Our first attempt went quite well, maybe they looked a little more like meringues and a quite a few cracked but they tasted good. We’d experimented with colours, the gel type work best and whipped up a strawberry jam and butter filling. For an easy option we gave Nutella a try too. Like Brittany over at the Bees Knees I’ve tweaked the original recipe she used from Ladurée and experimented with new flavours, added cocoa powder and adjusted baking times.
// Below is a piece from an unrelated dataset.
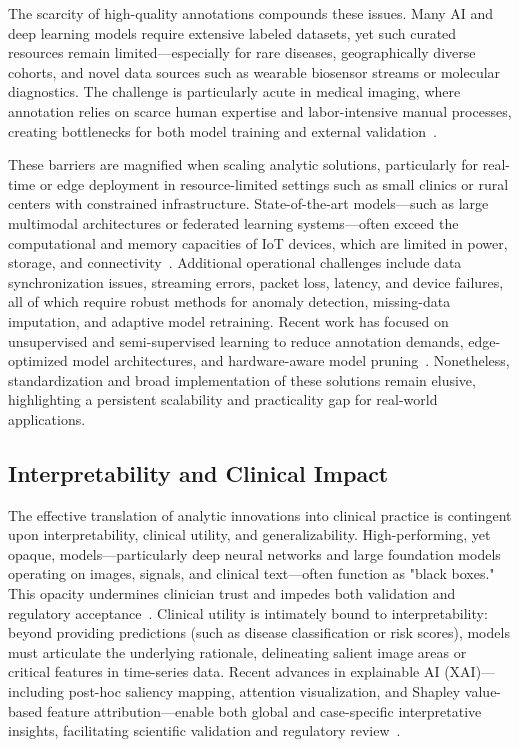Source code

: The scarcity of high-quality annotations compounds these issues. Many AI and deep learning models require extensive labeled datasets, yet such curated resources remain limited—especially for rare diseases, geographically diverse cohorts, and novel data sources such as wearable biosensor streams or molecular diagnostics. The challenge is particularly acute in medical imaging, where annotation relies on scarce human expertise and labor-intensive manual processes, creating bottlenecks for both model training and external validation~\cite{ref54,ref53,ref55,ref65,ref66}.

These barriers are magnified when scaling analytic solutions, particularly for real-time or edge deployment in resource-limited settings such as small clinics or rural centers with constrained infrastructure. State-of-the-art models—such as large multimodal architectures or federated learning systems—often exceed the computational and memory capacities of IoT devices, which are limited in power, storage, and connectivity~\cite{ref16,ref37,ref46,ref54,ref57,ref61,ref70,ref71,ref72,ref73,ref74,ref75,ref76,ref78,ref83,ref90,ref106}. Additional operational challenges include data synchronization issues, streaming errors, packet loss, latency, and device failures, all of which require robust methods for anomaly detection, missing-data imputation, and adaptive model retraining. Recent work has focused on unsupervised and semi-supervised learning to reduce annotation demands, edge-optimized model architectures, and hardware-aware model pruning~\cite{ref28,ref51,ref54,ref56,ref61,ref66,ref72,ref78,ref102}. Nonetheless, standardization and broad implementation of these solutions remain elusive, highlighting a persistent scalability and practicality gap for real-world applications.

\subsection{Interpretability and Clinical Impact}

The effective translation of analytic innovations into clinical practice is contingent upon interpretability, clinical utility, and generalizability. High-performing, yet opaque, models—particularly deep neural networks and large foundation models operating on images, signals, and clinical text—often function as "black boxes." This opacity undermines clinician trust and impedes both validation and regulatory acceptance~\cite{ref11, ref32, ref36, ref39, ref46, ref50, ref53, ref54, ref65, ref68, ref70, ref72, ref73, ref78, ref80, ref87, ref90, ref98, ref99, ref106}. Clinical utility is intimately bound to interpretability: beyond providing predictions (such as disease classification or risk scores), models must articulate the underlying rationale, delineating salient image areas or critical features in time-series data. Recent advances in explainable AI (XAI)—including post-hoc saliency mapping, attention visualization, and Shapley value-based feature attribution—enable both global and case-specific interpretative insights, facilitating scientific validation and regulatory review~\cite{ref11, ref36, ref54, ref72, ref78, ref80, ref98, ref99}.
We’ve progressed through five mammoth baking sessions and fine tuned a conveyor system of parchment paper cut to baking sheet size with colourful blobs of batter all setting whilst one batch at a time is baking for 10 minutes. My friend and I had a mission in mind to create lavender and honey macarons, now trying to find lavender in Canada in the midst of Winter may not be as straightforward as you might initially think. Had we thought to collect and dry lavender back in the Summer when we first talked of it then the mission would have been much easier to complete. I turned to Facebook for help and posted a question in a local Moms forum and instantly someone responded with the location of a florist actually about 5 minutes from home. Who knew it was there so close all along? So, now I have 50g of dried lavender in a cardboard Chinese takeout box when all I needed was a couple of teaspoons.
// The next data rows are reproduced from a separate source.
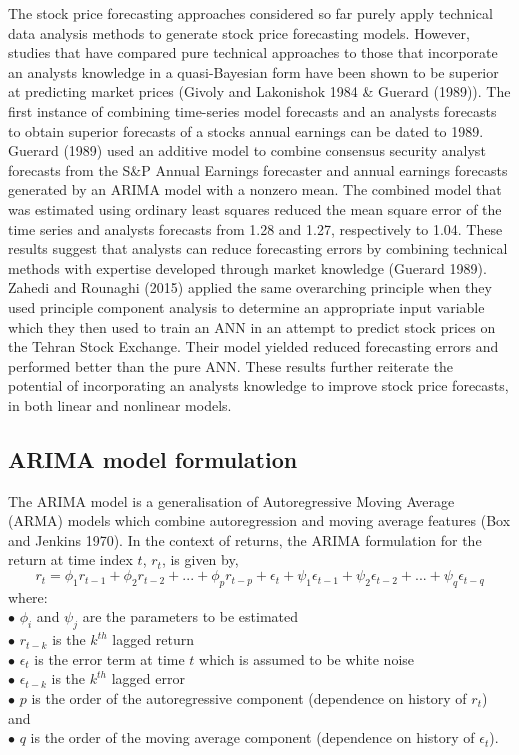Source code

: \documentclass[12pt,a4paper]{article}
\numberwithin{equation}{section}
\numberwithin{figure}{section}
\numberwithin{table}{section}
\begin{document}
The stock price forecasting approaches considered so far purely apply
technical data analysis methods to generate stock price forecasting
models. However, studies that have compared pure technical approaches to
those that incorporate an analysts knowledge in a quasi-Bayesian form
have been shown to be superior at predicting market prices (Givoly and
Lakonishok 1984 \& Guerard (1989)). The first instance of combining
time-series model forecasts and an analysts forecasts to obtain superior
forecasts of a stocks annual earnings can be dated to 1989. Guerard
(1989) used an additive model to combine consensus security analyst
forecasts from the S\&P Annual Earnings forecaster and annual earnings
forecasts generated by an ARIMA model with a nonzero mean. The combined
model that was estimated using ordinary least squares reduced the mean
square error of the time series and analysts forecasts from 1.28 and
1.27, respectively to 1.04. These results suggest that analysts can
reduce forecasting errors by combining technical methods with expertise
developed through market knowledge (Guerard 1989). Zahedi and Rounaghi
(2015) applied the same overarching principle when they used principle
component analysis to determine an appropriate input variable which they
then used to train an ANN in an attempt to predict stock prices on the
Tehran Stock Exchange. Their model yielded reduced forecasting errors
and performed better than the pure ANN. These results further reiterate
the potential of incorporating an analysts knowledge to improve stock
price forecasts, in both linear and nonlinear models.

\subsection{ARIMA model formulation}\label{arima-model-formulation}

The ARIMA model is a generalisation of Autoregressive Moving Average
(ARMA) models which combine autoregression and moving average features
(Box and Jenkins 1970). In the context of returns, the ARIMA formulation
for the return at time index \(t\), \(r_t\), is given by,
\[  r_t = \phi_1 r_{t-1} + \phi_2 r_{t-2} + ...+ \phi_p r_{t-p} + \epsilon_t +
        \psi_1 \epsilon_{t-1} + \psi_2 \epsilon_{t-2} + ... +\psi_q \epsilon_{t-q} \]where:\\
\(\bullet\) \(\phi_i\) and \(\psi_j\) are the parameters to be
estimated\\
\(\bullet\) \(r_{t-k}\) is the \(k^{th}\) lagged return\\
\(\bullet\) \(\epsilon_t\) is the error term at time \(t\) which is
assumed to be white noise\\
\(\bullet\) \(\epsilon_{t-k}\) is the \(k^{th}\) lagged error\\
\(\bullet\) \(p\) is the order of the autoregressive component
(dependence on history of \(r_t\)) and\\
\(\bullet\) \(q\) is the order of the moving average component
(dependence on history of \(\epsilon_t\)).
\end{document}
From what I’d read online adding lavender to anything can be a little dodgy, too much and it’s over powering so we erred on the side of caution. I whizzed up a couple of teaspoons of it in the food processor and added a small amount at a time. It had a strange smell, not as you’d expect but created a delicate flavour. A few drops of violet gel colouring and the perfect lavender colour followed. I like proper traditional butter cream, you know, made with actual butter and not Crisco,  so made a small batch of that and added some Makuna Honey to taste. Somehow by fluke we came up with a pretty tasty little flavour explosion.

Pictured above are combinations of Lavendar, Chocolate and plain shells with fillings of vanilla or honey buttercream and Nutella.

My tried and trusted buttercream recipe is from The Cookery Year by Readers Digest © 1973

Ingredients:

4 oz butter (at room temperature)
6-8 oz icing sugar
Vanilla extract (optional)
1-2 tablespoons milk

Beat the softened butter with an electric whisk until cream. Gradually mix in the sifted icing sugar a spoonful at a time along with a few drops of the flavouring and milk to form a smooth consistency. This will give you enough to typically cover a 7″ cake so adjust measurements according to your needs.